JSI and 33 of its High Cost Loop Support (HCLS) clients this week filed reply comments with the FCC requesting that the Commission declare the local urban rate survey to be incomplete and suspend indefinitely any increases to local rates that are tied to receiving HCLS.

These comments are in reaction to the Wireline Competition Bureau’s (WCB) recent local urban rate survey, which could result in many rural carriers dramatically raising their rates to meet a proposed $20.46 rate floor or face losing much needed Universal Service support. JSI and its clients feel the FCC needs time to revisit its policies and reevaluate the methodology to ensure there is a range of reasonableness around the urban average.

Our comments also point out potential problems with the WCB’s survey methodology, which may not be capturing comparable services in urban areas with a statistically valid sample.
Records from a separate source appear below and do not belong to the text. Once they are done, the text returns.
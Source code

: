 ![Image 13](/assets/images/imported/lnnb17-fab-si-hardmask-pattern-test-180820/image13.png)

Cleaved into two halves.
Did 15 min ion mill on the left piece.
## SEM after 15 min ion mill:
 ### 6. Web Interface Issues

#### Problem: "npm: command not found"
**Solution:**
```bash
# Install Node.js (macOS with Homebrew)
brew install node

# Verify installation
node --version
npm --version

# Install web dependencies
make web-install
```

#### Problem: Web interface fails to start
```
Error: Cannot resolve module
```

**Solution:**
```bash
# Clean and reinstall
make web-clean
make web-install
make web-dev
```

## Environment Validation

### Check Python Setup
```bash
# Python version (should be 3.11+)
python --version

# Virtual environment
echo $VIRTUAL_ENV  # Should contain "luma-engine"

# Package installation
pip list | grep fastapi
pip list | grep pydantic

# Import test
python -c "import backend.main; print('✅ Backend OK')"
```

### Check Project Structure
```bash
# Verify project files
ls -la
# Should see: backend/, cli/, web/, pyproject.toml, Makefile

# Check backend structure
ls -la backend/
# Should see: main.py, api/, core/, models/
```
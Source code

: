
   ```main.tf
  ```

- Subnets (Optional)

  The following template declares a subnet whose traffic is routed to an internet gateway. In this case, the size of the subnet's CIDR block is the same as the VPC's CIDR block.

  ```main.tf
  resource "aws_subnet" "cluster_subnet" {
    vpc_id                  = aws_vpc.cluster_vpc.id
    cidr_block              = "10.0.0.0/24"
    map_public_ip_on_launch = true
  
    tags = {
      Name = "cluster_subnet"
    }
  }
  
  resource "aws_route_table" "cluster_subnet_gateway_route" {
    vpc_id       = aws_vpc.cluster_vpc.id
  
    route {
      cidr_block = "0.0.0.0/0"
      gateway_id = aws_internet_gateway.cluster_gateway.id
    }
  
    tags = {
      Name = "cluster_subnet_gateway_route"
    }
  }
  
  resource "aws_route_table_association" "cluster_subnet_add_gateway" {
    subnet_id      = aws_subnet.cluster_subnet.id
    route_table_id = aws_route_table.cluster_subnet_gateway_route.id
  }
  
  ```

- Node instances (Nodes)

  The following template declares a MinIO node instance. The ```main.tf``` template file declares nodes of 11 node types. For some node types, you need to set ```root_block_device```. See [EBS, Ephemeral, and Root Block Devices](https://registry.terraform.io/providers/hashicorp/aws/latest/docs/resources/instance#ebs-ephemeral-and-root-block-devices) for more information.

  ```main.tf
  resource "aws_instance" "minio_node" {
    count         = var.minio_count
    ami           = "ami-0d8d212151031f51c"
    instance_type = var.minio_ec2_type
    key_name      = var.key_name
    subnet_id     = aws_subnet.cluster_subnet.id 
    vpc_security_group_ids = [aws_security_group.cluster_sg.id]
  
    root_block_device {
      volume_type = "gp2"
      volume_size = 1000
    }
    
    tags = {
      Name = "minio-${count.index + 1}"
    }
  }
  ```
Its evaluation of comparable services must reflect the value customers place on local services, including the value of local calling scopes in rural areas relative to urban areas.

Some rural customers could face a 40% price hike if the FCC does not act. This could be devastating to communities because even the Commission itself recognizes that rural areas are home to a disproportionate number of low-income Americans.

These concerns support the indefinite suspension of any increase of the local urban rate floor, instead of the proposed postponement, while the FCC reexamines its policy of the urban rate floor.